In Spring 1945, the United Nations Relief and Rehabilitation Administration (UNRRA) utilized the buildings and grounds of the former Flossenbürg Concentration Camp as a displaced persons camp. It was there that relocated Polish displaced persons transformed the concentration camp burial ground, originally laid by the US Army in May 1945 in the middle of the village Flossenbürg, into a memorial.

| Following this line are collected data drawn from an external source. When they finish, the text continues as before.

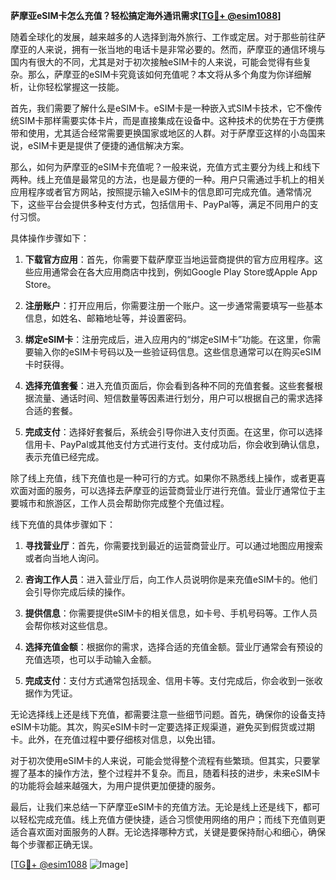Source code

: **萨摩亚eSIM卡怎么充值？轻松搞定海外通讯需求[[TG💪+ @esim1088](https://t.me/s/esim1088)]**

随着全球化的发展，越来越多的人选择到海外旅行、工作或定居。对于那些前往萨摩亚的人来说，拥有一张当地的电话卡是非常必要的。然而，萨摩亚的通信环境与国内有很大的不同，尤其是对于初次接触eSIM卡的人来说，可能会觉得有些复杂。那么，萨摩亚的eSIM卡究竟该如何充值呢？本文将从多个角度为你详细解析，让你轻松掌握这一技能。

首先，我们需要了解什么是eSIM卡。eSIM卡是一种嵌入式SIM卡技术，它不像传统SIM卡那样需要实体卡片，而是直接集成在设备中。这种技术的优势在于方便携带和使用，尤其适合经常需要更换国家或地区的人群。对于萨摩亚这样的小岛国来说，eSIM卡更是提供了便捷的通信解决方案。

那么，如何为萨摩亚的eSIM卡充值呢？一般来说，充值方式主要分为线上和线下两种。线上充值是最常见的方法，也是最方便的一种。用户只需通过手机上的相关应用程序或者官方网站，按照提示输入eSIM卡的信息即可完成充值。通常情况下，这些平台会提供多种支付方式，包括信用卡、PayPal等，满足不同用户的支付习惯。

具体操作步骤如下：

1. **下载官方应用**：首先，你需要下载萨摩亚当地运营商提供的官方应用程序。这些应用通常会在各大应用商店中找到，例如Google Play Store或Apple App Store。

2. **注册账户**：打开应用后，你需要注册一个账户。这一步通常需要填写一些基本信息，如姓名、邮箱地址等，并设置密码。

3. **绑定eSIM卡**：注册完成后，进入应用内的“绑定eSIM卡”功能。在这里，你需要输入你的eSIM卡号码以及一些验证码信息。这些信息通常可以在购买eSIM卡时获得。

4. **选择充值套餐**：进入充值页面后，你会看到各种不同的充值套餐。这些套餐根据流量、通话时间、短信数量等因素进行划分，用户可以根据自己的需求选择合适的套餐。

5. **完成支付**：选择好套餐后，系统会引导你进入支付页面。在这里，你可以选择信用卡、PayPal或其他支付方式进行支付。支付成功后，你会收到确认信息，表示充值已经完成。

除了线上充值，线下充值也是一种可行的方式。如果你不熟悉线上操作，或者更喜欢面对面的服务，可以选择去萨摩亚的运营商营业厅进行充值。营业厅通常位于主要城市和旅游区，工作人员会帮助你完成整个充值过程。

线下充值的具体步骤如下：

1. **寻找营业厅**：首先，你需要找到最近的运营商营业厅。可以通过地图应用搜索或者向当地人询问。

2. **咨询工作人员**：进入营业厅后，向工作人员说明你是来充值eSIM卡的。他们会引导你完成后续的操作。

3. **提供信息**：你需要提供eSIM卡的相关信息，如卡号、手机号码等。工作人员会帮你核对这些信息。

4. **选择充值金额**：根据你的需求，选择合适的充值金额。营业厅通常会有预设的充值选项，也可以手动输入金额。

5. **完成支付**：支付方式通常包括现金、信用卡等。支付完成后，你会收到一张收据作为凭证。

无论选择线上还是线下充值，都需要注意一些细节问题。首先，确保你的设备支持eSIM卡功能。其次，购买eSIM卡时一定要选择正规渠道，避免买到假货或过期卡。此外，在充值过程中要仔细核对信息，以免出错。

对于初次使用eSIM卡的人来说，可能会觉得整个流程有些繁琐。但其实，只要掌握了基本的操作方法，整个过程并不复杂。而且，随着科技的进步，未来eSIM卡的功能将会越来越强大，为用户提供更加便捷的服务。

最后，让我们来总结一下萨摩亚eSIM卡的充值方法。无论是线上还是线下，都可以轻松完成充值。线上充值方便快捷，适合习惯使用网络的用户；而线下充值则更适合喜欢面对面服务的人群。无论选择哪种方式，关键是要保持耐心和细心，确保每个步骤都正确无误。

[[TG💪+ @esim1088](https://t.me/s/esim1088) ![Image](https://i.postimg.cc/4NQfJmqS/Snipaste-2025-05-13-00-14-12.png)]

On May 25, 1947, the "Valley of Death" (Tal des Todes) was inaugurated in the space of the former crematorium, one of the first concentration camp memorials in Europe, which consisted of a memory landscape housing a Christian chapel, symbolic national gravestones, and a pyramid made of ashes.
At the end of the 1950s, the Bavarian Administration of State-Owned Palaces (Bayerische Schlösserverwaltung) constructed another cemetery in a part of the former concentration camp. More than 5500 mostly unknown victims were exhumed along routes of death marches and reburied in Flossenbürg. The park-like layout of the cemetery site deliberately played down the historical circumstances of this violent mass death.
Only at the end of 1999, with the institutional establishment of the Flossenbürg Concentration Camp Memorial, did the transformation from a cemetery into a museum, place of remembrance, and place of learning begin in one of the central scenes of National Socialist persecution in Europe. Since 2003, the Flossenbürg Concentration Camp Memorial has been sponsored by the Foundation of Bavarian Memorial Sites (Stiftung Bayerische Gedenkstätten).
Award-winning permanent exhibitions on the history of the Concentration Camp and its aftermath were opened in 2007 and 2010. In 2015, the reconstruction of the outdoor area was completed with the opening of the Education Center and Museum Café .
Today, the critical examination of the history of the Flossenbürg Concentration Camp and its aftermath is one of the central concerns of the Flossenbürg Concentration Camp Memorial.